A brief guide to Python's PuLP¶
PuLP is a Python library for linear programming written in a pythonic way.
Taxonomy and general approach¶
Linear, Integer and Mixed-integer programming¶
For a mathematical program to be a linear program you need the following conditions to be true:
- the decision variables must be real variables
- the objective must be a linear expression (wrt. the decision variables)
- the constraints must be linear expressions (wrt. the decision variables)
An integer program is a linear program in which all the decision variables need to have only integer values. Since most integer programs contain a mix of continuous variables and integer variables they are often known as mixed integer programs.
Note
Integer programs can be very difficult problems to solve and there is a lot of current research finding “good” ways to solve integer programs. Integer programs can be solved using the branch-and-bound process. For MIPs of any reasonable size the solution time grows exponentially as the number of integer variables increases.
The Optimisation Process¶
source: PuLP docs
- Getting the problem description
-
Formulating the (equivalent) mathematical program
- Identify the Decision Variables paying particular attention to units
- Formulate the Objective Function using the decision variables, we can construct a minimise or maximise objective function. The objective function typically reflects the total cost, or total profit, for a given value of the decision variables
- Formulate the Constraints, either logical or explicit to the problem description. Again, the constraints are expressed in terms of the decision variables.
- Identify the Data needed for the objective function and constraints.
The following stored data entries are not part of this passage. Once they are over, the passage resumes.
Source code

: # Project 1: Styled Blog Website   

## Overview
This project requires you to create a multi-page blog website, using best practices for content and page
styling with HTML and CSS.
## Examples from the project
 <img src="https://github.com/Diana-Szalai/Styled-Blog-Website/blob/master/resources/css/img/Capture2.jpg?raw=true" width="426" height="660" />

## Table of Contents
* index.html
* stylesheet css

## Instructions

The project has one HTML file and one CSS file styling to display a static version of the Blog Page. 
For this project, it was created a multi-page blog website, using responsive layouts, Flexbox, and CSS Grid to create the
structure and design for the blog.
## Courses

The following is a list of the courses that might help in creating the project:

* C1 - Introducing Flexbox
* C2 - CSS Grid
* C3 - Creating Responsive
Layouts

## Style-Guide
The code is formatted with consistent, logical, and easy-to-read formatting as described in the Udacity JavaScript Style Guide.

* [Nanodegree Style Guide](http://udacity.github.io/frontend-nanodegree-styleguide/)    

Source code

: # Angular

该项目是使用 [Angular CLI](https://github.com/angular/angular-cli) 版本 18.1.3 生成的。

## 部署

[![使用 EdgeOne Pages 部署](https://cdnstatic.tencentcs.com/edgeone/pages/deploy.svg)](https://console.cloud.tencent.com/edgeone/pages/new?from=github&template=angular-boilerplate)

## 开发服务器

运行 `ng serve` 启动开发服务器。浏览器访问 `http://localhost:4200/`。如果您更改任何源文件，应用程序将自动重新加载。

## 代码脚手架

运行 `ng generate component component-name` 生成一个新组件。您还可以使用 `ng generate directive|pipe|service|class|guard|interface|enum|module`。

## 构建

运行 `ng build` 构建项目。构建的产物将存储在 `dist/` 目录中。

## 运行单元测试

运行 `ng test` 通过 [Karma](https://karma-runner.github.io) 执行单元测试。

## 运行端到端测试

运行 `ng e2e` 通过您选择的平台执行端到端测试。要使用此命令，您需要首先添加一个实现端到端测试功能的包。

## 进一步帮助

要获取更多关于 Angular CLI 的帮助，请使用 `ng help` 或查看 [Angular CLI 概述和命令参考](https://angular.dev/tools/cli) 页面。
To solve your mathematical program you will need to have some "hard numbers" as variable bounds and/or variable coefficients in your objective function and/or constraints
-
Solving the mathematical program
-
Performing some post-optimal analysis
- how the optimal solution would change under various changes to the formulation?
- what the solution’s variable values mean in terms of the original problem description?
PuLP syntax¶
Variables definition¶
To define a set of variables we can declare a dictionary through LpVariable.dicts(var_name, var_index, lowBound, upBound, cat)
where:
- var_name is a string containing the name of the variable
- var_index contains the indices on which variables will be indexed (and will be used to set keys of the dictionary)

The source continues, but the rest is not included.